**Goal of the exercise**
Go through the data below and transcribe it exactly. Omit the images.

Source material Start Marker

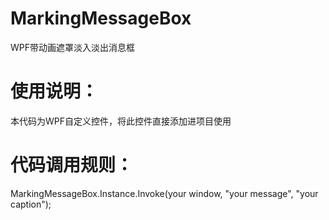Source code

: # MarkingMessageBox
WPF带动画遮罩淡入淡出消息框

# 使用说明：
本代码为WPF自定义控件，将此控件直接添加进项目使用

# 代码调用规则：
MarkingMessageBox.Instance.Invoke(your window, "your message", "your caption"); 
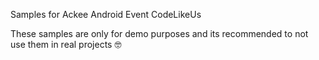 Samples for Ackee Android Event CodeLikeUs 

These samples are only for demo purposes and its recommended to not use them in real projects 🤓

Source material End Marker

**Response to the task**
Source code

: # MarkingMessageBox
WPF带动画遮罩淡入淡出消息框

# 使用说明：
本代码为WPF自定义控件，将此控件直接添加进项目使用

# 代码调用规则：
MarkingMessageBox.Instance.Invoke(your window, "your message", "your caption"); 
 Samples for Ackee Android Event CodeLikeUs 

These samples are only for demo purposes and its recommended to not use them in real projects 🤓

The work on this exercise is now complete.